Selain Nona Marin, Profesor de Waal meninggalkan kakak-kakak laki-lakinya, Ferb, Wim, Hans, Vincent, dan Steven.
Belasungkuh Profesor de Waal terhadap kera tidak luput dari perhatian binatang itu sendiri.
Di Kebun Binatang Arnhem, seekor kera betina, Kuif, tidak mampu menghasilkan ASI yang cukup, menyebabkan setiap bayinya mati. Setiap kali satu mati, dia akan bergoyang-goyang, memeluk dirinya sendiri, menolak makanan, dan berteriak. Tidak lama setelah itu, seekor kera betina lain dengan masalah kesehatan yang lebih sulit lahir di kebun binatang.
Professor de Waal punya ide. Dia mulai melatih Kuif untuk mengurus botol.
Mengajari Kuif tidak minum susu tersebut sulit. Ketika bayi kera, Roosje, pertama kali diletakkan di atas tempat tidur jerami di area tinggalnya, Kuif hampir dengan sengaja tidak melihatnya.
Kemudian Kuif mendekati bengkel, di mana pengurus dan Professor de Waal sedang menontonnya. Dia mencium mereka dan melirik ke arah mereka, seolah-olah meminta izin. Kedua manusia itu mengibarkan lengan mereka dan berkata untuk menggendong Roosje. Dia melakukannya — dan menjadi ibu paling peduli yang bisa dibayangkan oleh Profesor de Waal.
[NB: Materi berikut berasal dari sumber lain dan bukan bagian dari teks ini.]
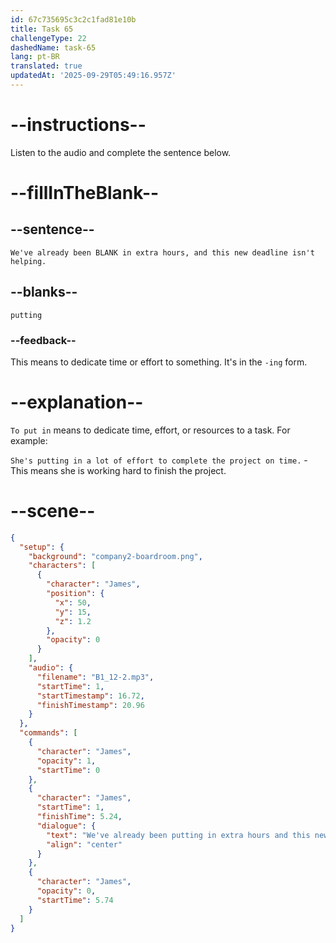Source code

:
 ```yaml
---
id: 67c735695c3c2c1fad81e10b
title: Task 65
challengeType: 22
dashedName: task-65
lang: pt-BR
translated: true
updatedAt: '2025-09-29T05:49:16.957Z'
---
```


<!-- (Audio) James: We've already been putting in extra hours and this new deadline isn't helping. -->

# --instructions--

Listen to the audio and complete the sentence below.  

# --fillInTheBlank--

## --sentence--

`We've already been BLANK in extra hours, and this new deadline isn't helping.`  

## --blanks--

`putting`  

### --feedback--

This means to dedicate time or effort to something. It's in the `-ing` form.

# --explanation--

`To put in` means to dedicate time, effort, or resources to a task. For example:

`She's putting in a lot of effort to complete the project on time.` - This means she is working hard to finish the project.

# --scene--

```json
{
  "setup": {
    "background": "company2-boardroom.png",
    "characters": [
      {
        "character": "James",
        "position": {
          "x": 50,
          "y": 15,
          "z": 1.2
        },
        "opacity": 0
      }
    ],
    "audio": {
      "filename": "B1_12-2.mp3",
      "startTime": 1,
      "startTimestamp": 16.72,
      "finishTimestamp": 20.96
    }
  },
  "commands": [
    {
      "character": "James",
      "opacity": 1,
      "startTime": 0
    },
    {
      "character": "James",
      "startTime": 1,
      "finishTime": 5.24,
      "dialogue": {
        "text": "We've already been putting in extra hours and this new deadline isn't helping.",
        "align": "center"
      }
    },
    {
      "character": "James",
      "opacity": 0,
      "startTime": 5.74
    }
  ]
}
```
“Setelah adopsi ini, Kuif membanjiri saya dengan kasih sayang yang luar biasa,” Profesor de Waal mengingat dalam bukunya “Pelukan Terakhir Mama.” “Dia bereaksi padaku seolah-olah aku anggota keluarga yang lama hilang, ingin memegang kedua tanganku, dan mengeluh putus asa jika saya mencoba pergi. Tidak ada kera lain di dunia yang melakukannya.”